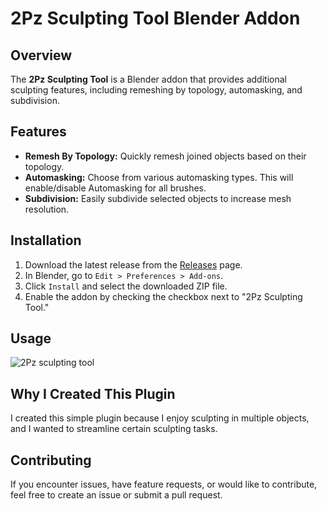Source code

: # 2Pz Sculpting Tool Blender Addon

## Overview

The **2Pz Sculpting Tool** is a Blender addon that provides additional sculpting features, including remeshing by topology, automasking, and subdivision.

## Features

- **Remesh By Topology:** Quickly remesh joined objects based on their topology.
- **Automasking:** Choose from various automasking types. This will enable/disable Automasking for all brushes.
- **Subdivision:** Easily subdivide selected objects to increase mesh resolution.

## Installation

1. Download the latest release from the [Releases](https://github.com/2Pz/2Pz-Sculpting-Tool-Blender-Addon/releases) page.
2. In Blender, go to `Edit > Preferences > Add-ons`.
3. Click `Install` and select the downloaded ZIP file.
4. Enable the addon by checking the checkbox next to "2Pz Sculpting Tool."

## Usage

![2Pz sculpting tool](https://github.com/2Pz/2Pz-Sculpting-Tool-Blender-Addon/assets/72107431/f76af759-3c66-42e6-9fc6-6b296b71f1d7)


## Why I Created This Plugin

I created this simple plugin because I enjoy sculpting in multiple objects, and I wanted to streamline certain sculpting tasks.

## Contributing

If you encounter issues, have feature requests, or would like to contribute, feel free to create an issue or submit a pull request.


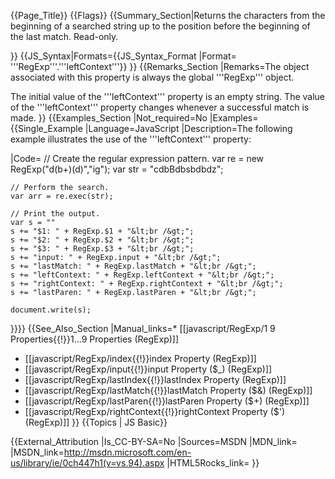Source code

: {{Page_Title}}
{{Flags}}
{{Summary_Section|Returns the characters from the beginning of a searched string up to the position before the beginning of the last match. Read-only.

}}
{{JS_Syntax|Formats={{JS_Syntax_Format
|Format= '''RegExp'''.'''leftContext'''}}
}}
{{Remarks_Section
|Remarks=The object associated with this property is always the global '''RegExp''' object.

The initial value of the '''leftContext''' property is an empty string. The value of the '''leftContext''' property changes whenever a successful match is made.
}}
{{Examples_Section
|Not_required=No
|Examples={{Single_Example
|Language=JavaScript
|Description=The following example illustrates the use of the '''leftContext''' property:

|Code= // Create the regular expression pattern.
    var re = new RegExp("d(b+)(d)","ig");
    var str = "cdbBdbsbdbdz";
 
    // Perform the search.
    var arr = re.exec(str);
 
    // Print the output.
    var s = "" 
    s += "$1: " + RegExp.$1 + "&lt;br /&gt;";
    s += "$2: " + RegExp.$2 + "&lt;br /&gt;";
    s += "$3: " + RegExp.$3 + "&lt;br /&gt;";
    s += "input: " + RegExp.input + "&lt;br /&gt;";
    s += "lastMatch: " + RegExp.lastMatch + "&lt;br /&gt;";
    s += "leftContext: " + RegExp.leftContext + "&lt;br /&gt;";
    s += "rightContext: " + RegExp.rightContext + "&lt;br /&gt;"; 
    s += "lastParen: " + RegExp.lastParen + "&lt;br /&gt;";
 
    document.write(s);
}}}}
{{See_Also_Section
|Manual_links=* [[javascript/RegExp/1 9 Properties{{!}}$1...$9 Properties (RegExp)]]
* [[javascript/RegExp/index{{!}}index Property (RegExp)]]
* [[javascript/RegExp/input{{!}}input Property ($_) (RegExp)]]
* [[javascript/RegExp/lastIndex{{!}}lastIndex Property (RegExp)]]
* [[javascript/RegExp/lastMatch{{!}}lastMatch Property ($&#38;) (RegExp)]]
* [[javascript/RegExp/lastParen{{!}}lastParen Property ($+) (RegExp)]]
* [[javascript/RegExp/rightContext{{!}}rightContext Property ($') (RegExp)]]
}}
{{Topics | JS Basic}}

{{External_Attribution
|Is_CC-BY-SA=No
|Sources=MSDN
|MDN_link=
|MSDN_link=http://msdn.microsoft.com/en-us/library/ie/0ch447h1(v=vs.94).aspx
|HTML5Rocks_link=
}}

-----

§ **What this task involves**:
Every line above in which the word "automasking" occurs is to be copied.

§ **Answer below**:
The **2Pz Sculpting Tool** is a Blender addon that provides additional sculpting features, including remeshing by topology, automasking, and subdivision.
- **Automasking:** Choose from various automasking types. This will enable/disable Automasking for all brushes.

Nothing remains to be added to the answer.